= Your task =
Go through the lines below. Copy those with "image".

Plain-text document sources
· · · · · · ·
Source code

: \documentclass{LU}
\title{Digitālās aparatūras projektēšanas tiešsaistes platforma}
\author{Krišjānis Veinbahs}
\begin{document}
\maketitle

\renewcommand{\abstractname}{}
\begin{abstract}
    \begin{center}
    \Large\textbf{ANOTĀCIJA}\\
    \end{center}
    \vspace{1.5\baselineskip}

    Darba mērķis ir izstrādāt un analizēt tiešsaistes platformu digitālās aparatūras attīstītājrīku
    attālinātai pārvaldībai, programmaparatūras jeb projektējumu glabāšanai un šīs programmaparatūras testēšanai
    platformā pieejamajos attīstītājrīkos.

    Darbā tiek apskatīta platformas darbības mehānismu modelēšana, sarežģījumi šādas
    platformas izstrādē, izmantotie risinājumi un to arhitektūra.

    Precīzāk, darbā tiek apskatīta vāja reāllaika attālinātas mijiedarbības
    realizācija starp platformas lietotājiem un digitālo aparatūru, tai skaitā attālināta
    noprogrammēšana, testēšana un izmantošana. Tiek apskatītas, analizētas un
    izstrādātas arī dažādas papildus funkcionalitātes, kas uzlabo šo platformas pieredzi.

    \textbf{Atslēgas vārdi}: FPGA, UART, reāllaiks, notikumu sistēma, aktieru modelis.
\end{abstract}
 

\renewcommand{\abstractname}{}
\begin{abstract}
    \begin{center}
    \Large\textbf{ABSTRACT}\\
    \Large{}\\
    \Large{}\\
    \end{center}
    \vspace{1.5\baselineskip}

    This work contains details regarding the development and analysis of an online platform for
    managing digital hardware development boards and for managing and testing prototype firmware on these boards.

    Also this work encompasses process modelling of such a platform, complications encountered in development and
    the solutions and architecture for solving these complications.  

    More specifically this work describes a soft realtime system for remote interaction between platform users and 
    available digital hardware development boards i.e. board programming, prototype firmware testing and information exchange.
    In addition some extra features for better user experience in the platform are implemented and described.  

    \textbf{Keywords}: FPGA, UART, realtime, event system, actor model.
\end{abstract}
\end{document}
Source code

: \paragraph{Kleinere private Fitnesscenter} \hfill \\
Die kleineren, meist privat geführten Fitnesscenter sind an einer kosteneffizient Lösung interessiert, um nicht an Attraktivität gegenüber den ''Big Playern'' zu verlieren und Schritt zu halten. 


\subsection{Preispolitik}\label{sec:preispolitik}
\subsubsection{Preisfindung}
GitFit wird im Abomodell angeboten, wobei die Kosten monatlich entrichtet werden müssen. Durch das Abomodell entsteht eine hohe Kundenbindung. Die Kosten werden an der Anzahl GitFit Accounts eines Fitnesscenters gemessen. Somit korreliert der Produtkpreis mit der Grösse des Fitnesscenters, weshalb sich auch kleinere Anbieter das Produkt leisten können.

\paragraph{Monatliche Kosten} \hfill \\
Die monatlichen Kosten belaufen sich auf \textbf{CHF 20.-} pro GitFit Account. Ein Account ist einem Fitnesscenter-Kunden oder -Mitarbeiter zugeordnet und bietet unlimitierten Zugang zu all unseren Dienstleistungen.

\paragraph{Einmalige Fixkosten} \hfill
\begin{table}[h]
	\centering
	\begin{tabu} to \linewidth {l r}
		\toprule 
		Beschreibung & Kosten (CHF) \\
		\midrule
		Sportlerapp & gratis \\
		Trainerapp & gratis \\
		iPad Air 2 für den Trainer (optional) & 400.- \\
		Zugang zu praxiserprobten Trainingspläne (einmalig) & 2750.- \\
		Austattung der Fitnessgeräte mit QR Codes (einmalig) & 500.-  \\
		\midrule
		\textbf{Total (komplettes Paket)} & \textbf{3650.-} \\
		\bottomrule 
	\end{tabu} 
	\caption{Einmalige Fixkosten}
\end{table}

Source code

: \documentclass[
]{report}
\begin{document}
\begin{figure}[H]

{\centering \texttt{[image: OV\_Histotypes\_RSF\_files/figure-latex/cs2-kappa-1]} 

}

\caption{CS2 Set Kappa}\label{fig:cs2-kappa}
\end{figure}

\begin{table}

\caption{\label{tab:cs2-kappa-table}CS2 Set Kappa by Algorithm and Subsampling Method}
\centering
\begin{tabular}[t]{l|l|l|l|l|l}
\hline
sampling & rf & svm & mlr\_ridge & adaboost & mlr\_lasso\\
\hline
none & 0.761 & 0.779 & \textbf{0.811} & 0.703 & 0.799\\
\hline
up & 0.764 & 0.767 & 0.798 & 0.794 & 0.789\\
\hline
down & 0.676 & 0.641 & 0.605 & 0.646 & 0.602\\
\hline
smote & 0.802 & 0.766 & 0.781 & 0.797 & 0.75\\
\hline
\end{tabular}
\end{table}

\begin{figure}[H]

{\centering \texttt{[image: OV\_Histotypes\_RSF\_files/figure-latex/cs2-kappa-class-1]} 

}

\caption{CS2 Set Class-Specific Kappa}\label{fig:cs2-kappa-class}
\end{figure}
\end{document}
· · · · · · ·
= Solved exercise =
{\centering \texttt{[image: OV\_Histotypes\_RSF\_files/figure-latex/cs2-kappa-1]} 
{\centering \texttt{[image: OV\_Histotypes\_RSF\_files/figure-latex/cs2-kappa-class-1]} 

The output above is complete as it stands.